Plain-text document sources ▸
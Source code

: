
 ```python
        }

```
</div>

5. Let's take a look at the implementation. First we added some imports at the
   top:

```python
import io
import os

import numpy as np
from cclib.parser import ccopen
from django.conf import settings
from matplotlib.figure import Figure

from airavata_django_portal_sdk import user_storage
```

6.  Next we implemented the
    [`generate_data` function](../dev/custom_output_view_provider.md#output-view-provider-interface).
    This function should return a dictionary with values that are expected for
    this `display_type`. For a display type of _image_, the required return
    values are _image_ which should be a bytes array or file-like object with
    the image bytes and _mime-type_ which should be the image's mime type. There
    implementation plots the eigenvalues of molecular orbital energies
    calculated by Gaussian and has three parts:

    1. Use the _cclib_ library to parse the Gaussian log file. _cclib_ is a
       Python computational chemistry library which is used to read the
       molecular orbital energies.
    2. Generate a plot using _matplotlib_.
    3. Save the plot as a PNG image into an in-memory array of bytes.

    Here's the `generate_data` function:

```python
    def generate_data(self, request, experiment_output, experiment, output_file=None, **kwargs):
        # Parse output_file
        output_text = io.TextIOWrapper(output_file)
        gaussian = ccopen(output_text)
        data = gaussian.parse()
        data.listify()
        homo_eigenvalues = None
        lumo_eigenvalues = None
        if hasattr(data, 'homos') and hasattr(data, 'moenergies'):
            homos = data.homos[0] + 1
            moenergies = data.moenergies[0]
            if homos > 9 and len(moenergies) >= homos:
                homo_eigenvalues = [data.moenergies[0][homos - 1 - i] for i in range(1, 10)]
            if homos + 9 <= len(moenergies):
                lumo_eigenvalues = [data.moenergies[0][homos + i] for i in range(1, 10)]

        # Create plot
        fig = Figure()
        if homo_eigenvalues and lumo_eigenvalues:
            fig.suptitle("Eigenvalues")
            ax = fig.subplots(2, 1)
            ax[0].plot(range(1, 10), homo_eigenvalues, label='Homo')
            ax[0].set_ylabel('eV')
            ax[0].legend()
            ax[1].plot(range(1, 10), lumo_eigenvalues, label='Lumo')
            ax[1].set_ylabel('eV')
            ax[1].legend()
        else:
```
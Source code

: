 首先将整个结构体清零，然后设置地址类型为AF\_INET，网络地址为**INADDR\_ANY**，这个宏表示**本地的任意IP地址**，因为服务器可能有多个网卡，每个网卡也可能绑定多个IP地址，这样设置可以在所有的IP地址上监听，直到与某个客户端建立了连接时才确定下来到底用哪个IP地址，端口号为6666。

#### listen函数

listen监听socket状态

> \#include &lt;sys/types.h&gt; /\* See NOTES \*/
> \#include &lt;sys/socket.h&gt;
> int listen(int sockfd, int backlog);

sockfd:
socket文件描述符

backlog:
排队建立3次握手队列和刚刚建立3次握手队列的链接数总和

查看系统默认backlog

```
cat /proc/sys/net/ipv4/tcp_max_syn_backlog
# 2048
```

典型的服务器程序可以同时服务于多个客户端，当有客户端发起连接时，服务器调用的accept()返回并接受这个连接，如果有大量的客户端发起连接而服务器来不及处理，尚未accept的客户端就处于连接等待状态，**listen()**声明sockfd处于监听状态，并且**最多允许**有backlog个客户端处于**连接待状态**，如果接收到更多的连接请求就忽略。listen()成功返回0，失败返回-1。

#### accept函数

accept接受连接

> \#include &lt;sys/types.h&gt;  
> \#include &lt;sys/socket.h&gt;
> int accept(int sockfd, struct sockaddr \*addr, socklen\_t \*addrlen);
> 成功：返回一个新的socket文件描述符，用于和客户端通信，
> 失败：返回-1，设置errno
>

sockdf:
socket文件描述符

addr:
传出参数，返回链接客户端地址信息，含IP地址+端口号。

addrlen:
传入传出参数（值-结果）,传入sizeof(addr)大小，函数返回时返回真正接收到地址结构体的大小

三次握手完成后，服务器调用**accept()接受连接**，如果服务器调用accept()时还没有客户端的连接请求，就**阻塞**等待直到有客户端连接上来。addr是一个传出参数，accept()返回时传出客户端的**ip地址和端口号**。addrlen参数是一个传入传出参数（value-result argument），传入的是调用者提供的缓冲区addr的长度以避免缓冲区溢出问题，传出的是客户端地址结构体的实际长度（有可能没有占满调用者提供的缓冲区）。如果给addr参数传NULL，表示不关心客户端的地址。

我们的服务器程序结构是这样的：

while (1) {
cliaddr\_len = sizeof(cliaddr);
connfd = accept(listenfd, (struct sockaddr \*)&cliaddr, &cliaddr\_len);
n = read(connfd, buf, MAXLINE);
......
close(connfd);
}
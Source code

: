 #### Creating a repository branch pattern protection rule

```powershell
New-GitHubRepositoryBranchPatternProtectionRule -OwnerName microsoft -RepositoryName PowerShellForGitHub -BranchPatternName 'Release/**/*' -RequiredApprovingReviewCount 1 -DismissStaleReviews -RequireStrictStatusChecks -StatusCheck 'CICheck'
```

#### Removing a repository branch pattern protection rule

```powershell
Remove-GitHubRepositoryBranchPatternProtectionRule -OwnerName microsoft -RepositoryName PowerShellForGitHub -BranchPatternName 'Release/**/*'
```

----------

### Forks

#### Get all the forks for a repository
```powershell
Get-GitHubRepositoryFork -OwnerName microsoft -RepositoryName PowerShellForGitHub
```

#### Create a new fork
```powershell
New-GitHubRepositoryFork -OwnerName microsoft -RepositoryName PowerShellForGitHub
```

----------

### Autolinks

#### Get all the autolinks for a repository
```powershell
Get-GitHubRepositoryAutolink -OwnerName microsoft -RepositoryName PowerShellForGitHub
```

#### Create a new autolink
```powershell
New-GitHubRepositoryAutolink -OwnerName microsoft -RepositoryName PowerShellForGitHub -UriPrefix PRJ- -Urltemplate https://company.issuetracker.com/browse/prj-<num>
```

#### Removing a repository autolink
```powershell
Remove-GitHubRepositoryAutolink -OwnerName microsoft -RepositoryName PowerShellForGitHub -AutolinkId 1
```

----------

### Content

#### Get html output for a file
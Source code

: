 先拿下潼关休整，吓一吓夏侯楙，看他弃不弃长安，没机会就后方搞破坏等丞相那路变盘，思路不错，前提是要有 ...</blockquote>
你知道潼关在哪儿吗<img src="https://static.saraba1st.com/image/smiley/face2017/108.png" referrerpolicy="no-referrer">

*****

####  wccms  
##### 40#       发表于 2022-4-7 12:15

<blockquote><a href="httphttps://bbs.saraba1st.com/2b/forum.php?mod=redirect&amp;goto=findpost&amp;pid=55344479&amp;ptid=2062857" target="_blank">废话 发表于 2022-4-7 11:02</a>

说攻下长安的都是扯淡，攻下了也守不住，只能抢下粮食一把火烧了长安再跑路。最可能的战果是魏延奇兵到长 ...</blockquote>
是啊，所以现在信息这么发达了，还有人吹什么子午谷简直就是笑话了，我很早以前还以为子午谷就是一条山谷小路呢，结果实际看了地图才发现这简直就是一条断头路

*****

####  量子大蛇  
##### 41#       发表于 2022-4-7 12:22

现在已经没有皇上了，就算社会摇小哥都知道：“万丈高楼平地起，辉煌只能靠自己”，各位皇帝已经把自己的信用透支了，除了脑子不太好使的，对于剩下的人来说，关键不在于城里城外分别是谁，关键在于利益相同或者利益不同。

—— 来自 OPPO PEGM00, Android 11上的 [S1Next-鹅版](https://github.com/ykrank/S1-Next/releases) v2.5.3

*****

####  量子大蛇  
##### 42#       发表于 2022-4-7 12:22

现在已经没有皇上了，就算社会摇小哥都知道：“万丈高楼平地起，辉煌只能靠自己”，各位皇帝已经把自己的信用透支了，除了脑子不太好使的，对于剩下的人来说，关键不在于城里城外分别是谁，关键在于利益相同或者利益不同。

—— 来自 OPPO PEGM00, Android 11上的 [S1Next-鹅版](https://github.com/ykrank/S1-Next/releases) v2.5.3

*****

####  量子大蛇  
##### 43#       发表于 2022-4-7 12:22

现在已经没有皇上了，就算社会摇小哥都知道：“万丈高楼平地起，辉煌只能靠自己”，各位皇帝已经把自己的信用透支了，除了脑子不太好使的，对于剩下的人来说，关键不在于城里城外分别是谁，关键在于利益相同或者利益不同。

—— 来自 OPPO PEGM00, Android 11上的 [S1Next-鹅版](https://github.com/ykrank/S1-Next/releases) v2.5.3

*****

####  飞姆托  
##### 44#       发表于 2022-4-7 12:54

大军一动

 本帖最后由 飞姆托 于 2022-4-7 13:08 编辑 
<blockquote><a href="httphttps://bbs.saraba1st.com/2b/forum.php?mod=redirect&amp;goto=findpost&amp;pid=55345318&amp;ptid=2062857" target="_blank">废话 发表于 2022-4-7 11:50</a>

Task prompt ▸ What belongs in the answer is each line of the data that has the word "httphttps".

Written reply ▸
<blockquote><a href="httphttps://bbs.saraba1st.com/2b/forum.php?mod=redirect&amp;goto=findpost&amp;pid=55344479&amp;ptid=2062857" target="_blank">废话 发表于 2022-4-7 11:02</a>
<blockquote><a href="httphttps://bbs.saraba1st.com/2b/forum.php?mod=redirect&amp;goto=findpost&amp;pid=55345318&amp;ptid=2062857" target="_blank">废话 发表于 2022-4-7 11:50</a>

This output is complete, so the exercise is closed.